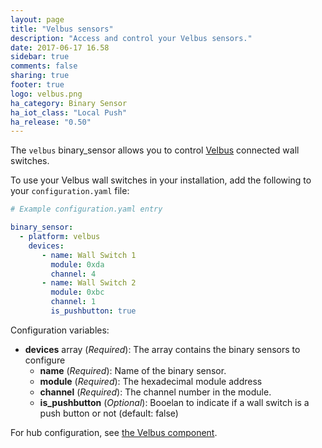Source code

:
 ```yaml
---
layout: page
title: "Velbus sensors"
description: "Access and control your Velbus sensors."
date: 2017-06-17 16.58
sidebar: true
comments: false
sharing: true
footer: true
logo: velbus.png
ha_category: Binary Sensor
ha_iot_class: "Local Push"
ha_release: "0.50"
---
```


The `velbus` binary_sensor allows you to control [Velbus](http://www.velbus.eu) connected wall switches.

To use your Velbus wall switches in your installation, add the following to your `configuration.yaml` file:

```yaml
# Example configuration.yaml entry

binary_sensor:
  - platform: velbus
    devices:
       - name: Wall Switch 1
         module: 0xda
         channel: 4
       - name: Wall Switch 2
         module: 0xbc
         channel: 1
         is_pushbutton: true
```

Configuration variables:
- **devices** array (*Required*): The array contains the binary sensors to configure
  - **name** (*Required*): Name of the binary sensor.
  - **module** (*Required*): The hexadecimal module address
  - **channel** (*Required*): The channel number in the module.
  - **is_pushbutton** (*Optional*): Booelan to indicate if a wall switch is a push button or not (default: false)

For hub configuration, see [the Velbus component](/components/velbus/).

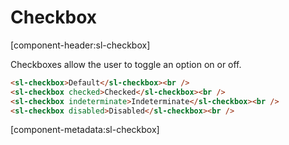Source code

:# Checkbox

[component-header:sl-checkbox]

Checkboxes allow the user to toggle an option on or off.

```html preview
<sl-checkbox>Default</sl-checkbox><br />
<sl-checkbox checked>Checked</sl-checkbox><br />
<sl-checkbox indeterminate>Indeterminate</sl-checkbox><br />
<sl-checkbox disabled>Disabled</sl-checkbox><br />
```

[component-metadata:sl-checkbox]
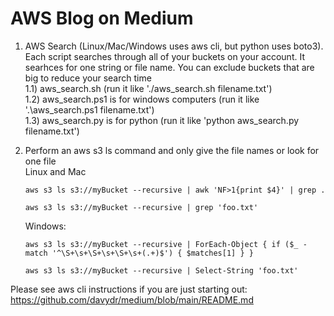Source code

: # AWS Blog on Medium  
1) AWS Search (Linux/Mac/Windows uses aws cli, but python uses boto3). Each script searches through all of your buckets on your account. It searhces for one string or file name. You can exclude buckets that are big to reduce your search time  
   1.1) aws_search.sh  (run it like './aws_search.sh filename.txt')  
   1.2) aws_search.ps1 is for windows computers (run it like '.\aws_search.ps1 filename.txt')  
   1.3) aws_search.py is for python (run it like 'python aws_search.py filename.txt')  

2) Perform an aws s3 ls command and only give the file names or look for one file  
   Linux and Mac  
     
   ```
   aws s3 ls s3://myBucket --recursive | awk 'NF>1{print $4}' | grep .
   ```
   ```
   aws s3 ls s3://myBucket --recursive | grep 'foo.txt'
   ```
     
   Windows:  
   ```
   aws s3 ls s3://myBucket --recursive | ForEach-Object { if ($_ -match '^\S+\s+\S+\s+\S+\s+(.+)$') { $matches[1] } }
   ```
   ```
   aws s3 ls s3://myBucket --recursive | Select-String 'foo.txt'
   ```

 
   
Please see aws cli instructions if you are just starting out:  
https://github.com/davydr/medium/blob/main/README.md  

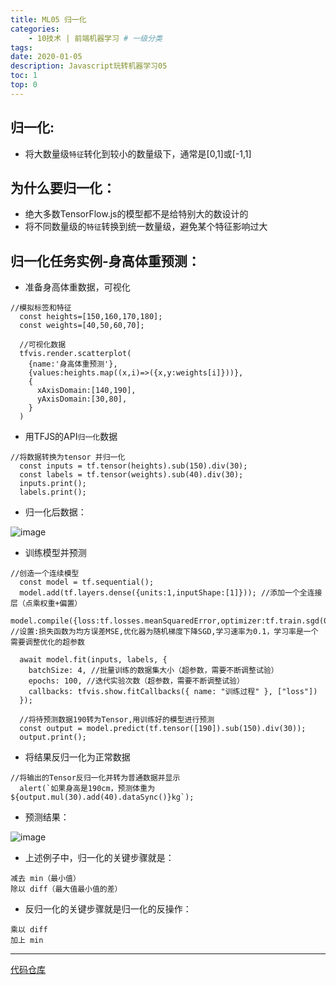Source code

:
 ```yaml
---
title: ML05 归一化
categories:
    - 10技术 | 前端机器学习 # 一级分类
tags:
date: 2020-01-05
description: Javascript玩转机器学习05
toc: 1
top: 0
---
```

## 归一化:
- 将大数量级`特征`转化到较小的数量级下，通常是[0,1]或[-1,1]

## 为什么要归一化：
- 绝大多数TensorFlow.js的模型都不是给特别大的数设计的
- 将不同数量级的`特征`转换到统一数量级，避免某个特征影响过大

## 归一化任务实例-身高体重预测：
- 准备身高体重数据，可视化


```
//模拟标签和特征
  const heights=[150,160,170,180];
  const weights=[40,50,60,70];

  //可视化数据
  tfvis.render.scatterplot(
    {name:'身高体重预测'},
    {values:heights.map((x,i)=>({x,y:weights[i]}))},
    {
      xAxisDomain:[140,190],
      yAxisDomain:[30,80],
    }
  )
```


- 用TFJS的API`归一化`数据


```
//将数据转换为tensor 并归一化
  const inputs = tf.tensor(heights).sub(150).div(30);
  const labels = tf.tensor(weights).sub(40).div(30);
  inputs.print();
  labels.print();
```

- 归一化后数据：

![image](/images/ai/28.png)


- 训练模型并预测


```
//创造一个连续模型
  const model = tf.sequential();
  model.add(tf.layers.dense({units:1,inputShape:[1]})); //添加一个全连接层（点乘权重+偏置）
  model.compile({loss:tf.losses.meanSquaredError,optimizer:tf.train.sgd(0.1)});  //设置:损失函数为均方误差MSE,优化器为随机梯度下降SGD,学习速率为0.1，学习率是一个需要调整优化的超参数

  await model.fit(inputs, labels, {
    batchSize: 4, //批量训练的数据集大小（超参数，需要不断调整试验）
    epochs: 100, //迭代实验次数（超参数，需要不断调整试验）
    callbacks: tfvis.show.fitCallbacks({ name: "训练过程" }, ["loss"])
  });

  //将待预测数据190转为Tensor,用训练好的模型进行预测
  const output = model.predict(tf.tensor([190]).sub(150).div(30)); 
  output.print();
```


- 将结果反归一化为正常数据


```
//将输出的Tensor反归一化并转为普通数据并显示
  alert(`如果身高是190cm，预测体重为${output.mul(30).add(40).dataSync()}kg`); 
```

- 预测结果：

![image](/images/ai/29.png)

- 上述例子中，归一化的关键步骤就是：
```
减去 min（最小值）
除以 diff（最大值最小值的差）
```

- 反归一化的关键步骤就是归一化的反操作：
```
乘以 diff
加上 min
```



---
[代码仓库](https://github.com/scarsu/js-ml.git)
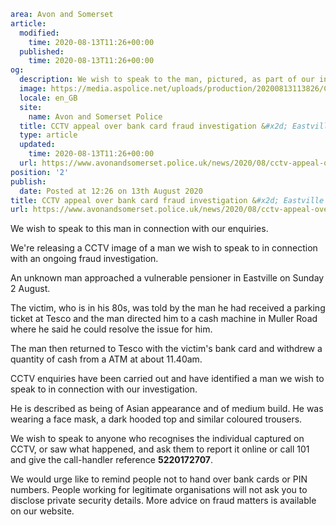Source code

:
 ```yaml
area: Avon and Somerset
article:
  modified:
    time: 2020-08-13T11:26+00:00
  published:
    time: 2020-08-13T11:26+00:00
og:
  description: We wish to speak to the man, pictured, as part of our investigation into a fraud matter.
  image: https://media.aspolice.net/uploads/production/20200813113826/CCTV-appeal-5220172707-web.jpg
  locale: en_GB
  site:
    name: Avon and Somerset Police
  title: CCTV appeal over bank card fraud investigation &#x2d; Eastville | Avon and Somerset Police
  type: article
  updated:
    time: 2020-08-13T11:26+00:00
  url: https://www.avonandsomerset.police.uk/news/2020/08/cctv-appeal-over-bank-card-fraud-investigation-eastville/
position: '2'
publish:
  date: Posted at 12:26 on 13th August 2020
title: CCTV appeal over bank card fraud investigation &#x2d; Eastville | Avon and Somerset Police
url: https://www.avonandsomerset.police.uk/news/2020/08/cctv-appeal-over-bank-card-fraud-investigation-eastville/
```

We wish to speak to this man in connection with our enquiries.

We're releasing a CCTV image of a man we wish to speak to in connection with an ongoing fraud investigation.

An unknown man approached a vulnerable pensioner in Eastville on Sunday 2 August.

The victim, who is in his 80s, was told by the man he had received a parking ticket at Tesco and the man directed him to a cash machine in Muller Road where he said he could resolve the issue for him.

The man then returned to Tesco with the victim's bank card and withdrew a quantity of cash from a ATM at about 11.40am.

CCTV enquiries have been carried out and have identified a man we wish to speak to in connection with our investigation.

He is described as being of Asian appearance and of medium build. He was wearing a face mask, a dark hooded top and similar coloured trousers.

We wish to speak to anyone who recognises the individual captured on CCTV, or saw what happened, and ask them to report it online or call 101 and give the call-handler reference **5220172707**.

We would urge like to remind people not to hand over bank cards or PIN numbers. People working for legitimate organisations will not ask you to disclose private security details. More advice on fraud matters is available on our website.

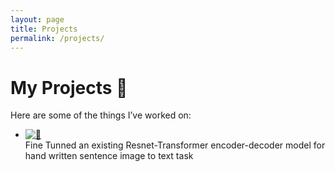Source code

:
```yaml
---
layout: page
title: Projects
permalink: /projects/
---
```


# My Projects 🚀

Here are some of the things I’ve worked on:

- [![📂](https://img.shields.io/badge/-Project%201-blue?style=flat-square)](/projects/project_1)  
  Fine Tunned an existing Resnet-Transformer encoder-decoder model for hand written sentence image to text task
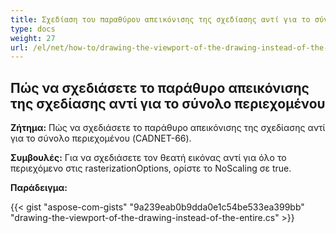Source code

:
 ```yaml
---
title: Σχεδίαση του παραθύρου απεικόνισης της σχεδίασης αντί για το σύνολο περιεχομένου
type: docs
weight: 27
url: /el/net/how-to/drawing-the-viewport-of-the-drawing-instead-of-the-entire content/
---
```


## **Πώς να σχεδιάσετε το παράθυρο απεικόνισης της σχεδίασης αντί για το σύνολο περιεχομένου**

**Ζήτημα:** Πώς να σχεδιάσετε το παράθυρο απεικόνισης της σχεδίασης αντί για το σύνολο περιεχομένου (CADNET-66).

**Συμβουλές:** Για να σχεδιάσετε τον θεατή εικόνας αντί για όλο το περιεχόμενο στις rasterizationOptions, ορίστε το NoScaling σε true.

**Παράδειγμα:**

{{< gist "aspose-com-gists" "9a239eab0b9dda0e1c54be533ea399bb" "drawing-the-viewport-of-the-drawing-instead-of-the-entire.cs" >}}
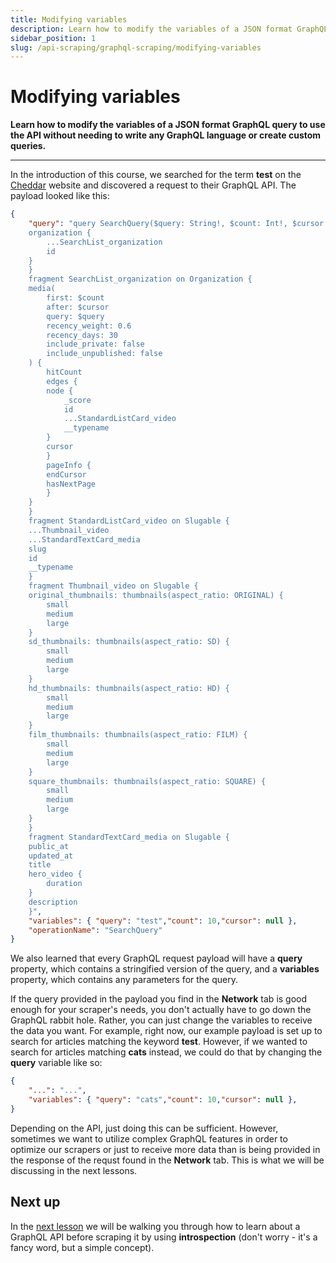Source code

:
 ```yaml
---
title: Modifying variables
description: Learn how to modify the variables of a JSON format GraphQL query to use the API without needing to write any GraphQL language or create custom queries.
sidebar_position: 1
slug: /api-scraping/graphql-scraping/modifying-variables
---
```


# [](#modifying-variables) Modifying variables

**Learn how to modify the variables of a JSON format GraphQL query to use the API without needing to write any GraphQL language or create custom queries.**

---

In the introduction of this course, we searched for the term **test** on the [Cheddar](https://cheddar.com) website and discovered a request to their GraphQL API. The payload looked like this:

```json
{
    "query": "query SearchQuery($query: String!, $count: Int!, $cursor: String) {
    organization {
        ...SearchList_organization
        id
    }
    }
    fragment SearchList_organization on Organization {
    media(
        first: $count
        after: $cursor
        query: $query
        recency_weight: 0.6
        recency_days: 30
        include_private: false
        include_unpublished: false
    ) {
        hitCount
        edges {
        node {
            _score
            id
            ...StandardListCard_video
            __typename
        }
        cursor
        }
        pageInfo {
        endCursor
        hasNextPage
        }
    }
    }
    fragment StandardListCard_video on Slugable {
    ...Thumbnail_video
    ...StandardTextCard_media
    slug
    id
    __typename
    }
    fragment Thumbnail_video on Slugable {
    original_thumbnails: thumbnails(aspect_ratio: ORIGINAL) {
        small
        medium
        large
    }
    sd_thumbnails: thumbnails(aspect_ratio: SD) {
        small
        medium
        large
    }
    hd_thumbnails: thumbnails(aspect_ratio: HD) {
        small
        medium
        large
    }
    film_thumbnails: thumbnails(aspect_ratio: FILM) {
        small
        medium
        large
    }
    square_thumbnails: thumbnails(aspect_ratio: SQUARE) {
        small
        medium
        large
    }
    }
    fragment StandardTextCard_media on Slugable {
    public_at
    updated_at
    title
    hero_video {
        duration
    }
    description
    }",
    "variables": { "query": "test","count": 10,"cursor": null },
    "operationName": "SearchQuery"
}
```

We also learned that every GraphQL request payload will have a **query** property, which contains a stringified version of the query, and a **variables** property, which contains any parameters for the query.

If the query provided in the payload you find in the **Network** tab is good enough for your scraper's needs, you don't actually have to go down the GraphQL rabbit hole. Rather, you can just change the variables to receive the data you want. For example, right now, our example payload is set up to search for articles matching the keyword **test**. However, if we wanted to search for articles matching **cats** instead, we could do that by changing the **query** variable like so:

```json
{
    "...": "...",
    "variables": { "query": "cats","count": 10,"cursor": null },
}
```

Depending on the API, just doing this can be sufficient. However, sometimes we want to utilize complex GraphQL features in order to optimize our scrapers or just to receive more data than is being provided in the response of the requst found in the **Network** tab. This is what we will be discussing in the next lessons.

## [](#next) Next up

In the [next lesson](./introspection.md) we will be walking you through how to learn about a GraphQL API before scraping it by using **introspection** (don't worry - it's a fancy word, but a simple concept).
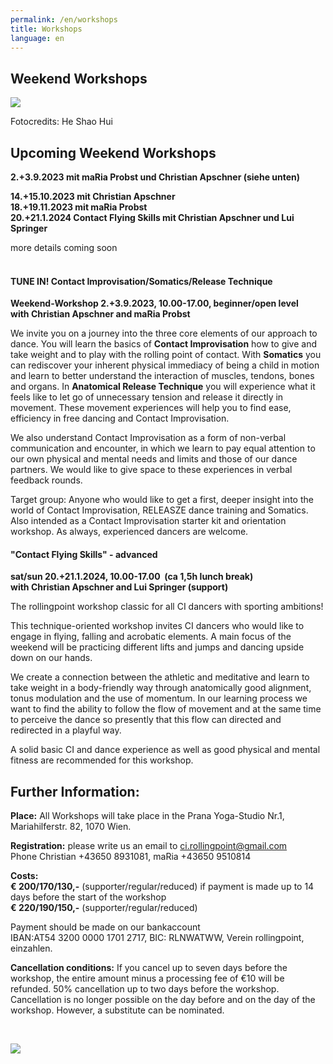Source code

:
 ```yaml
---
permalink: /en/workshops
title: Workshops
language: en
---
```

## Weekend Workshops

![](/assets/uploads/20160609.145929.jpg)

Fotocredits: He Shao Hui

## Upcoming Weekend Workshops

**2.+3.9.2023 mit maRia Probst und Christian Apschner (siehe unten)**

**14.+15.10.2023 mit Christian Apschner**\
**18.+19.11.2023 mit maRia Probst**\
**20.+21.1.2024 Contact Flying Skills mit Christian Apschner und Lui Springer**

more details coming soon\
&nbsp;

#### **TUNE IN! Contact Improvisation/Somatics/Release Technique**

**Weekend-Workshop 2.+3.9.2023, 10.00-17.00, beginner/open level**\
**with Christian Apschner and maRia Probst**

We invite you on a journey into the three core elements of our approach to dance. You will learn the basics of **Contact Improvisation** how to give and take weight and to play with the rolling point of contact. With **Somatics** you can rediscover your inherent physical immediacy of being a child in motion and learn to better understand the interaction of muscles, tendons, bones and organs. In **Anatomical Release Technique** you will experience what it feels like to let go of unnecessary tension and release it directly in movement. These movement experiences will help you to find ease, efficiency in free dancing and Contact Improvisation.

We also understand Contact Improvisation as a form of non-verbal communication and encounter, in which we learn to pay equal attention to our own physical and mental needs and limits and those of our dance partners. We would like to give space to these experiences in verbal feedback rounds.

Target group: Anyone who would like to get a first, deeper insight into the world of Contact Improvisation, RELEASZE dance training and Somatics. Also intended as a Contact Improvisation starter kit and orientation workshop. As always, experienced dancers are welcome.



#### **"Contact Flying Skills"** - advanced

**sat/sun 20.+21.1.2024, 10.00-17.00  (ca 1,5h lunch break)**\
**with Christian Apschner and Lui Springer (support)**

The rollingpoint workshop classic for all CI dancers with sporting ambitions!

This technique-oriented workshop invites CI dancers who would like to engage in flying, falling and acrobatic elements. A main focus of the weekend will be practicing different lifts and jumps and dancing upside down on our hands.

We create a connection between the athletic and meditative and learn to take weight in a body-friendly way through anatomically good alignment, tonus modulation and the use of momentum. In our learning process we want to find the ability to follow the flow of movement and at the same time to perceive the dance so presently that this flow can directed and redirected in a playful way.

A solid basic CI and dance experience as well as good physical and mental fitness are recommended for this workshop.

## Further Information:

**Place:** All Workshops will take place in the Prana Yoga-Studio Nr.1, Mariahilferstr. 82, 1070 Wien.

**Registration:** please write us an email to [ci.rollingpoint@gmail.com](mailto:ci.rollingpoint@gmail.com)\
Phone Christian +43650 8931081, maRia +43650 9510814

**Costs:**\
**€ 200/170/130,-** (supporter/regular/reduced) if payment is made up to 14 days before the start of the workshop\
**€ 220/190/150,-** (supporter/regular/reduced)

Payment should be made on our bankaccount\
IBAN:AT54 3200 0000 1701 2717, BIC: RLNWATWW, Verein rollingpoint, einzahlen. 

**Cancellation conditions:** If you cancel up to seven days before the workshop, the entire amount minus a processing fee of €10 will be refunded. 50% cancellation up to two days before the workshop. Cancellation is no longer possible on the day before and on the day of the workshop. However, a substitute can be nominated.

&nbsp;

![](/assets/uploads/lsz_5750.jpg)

■ What is needed
Where a line of the data holds "github", show that line.

■ Solution for this task
https://github.com/davydr/medium/blob/main/README.md  
[代码仓库](https://github.com/scarsu/js-ml.git)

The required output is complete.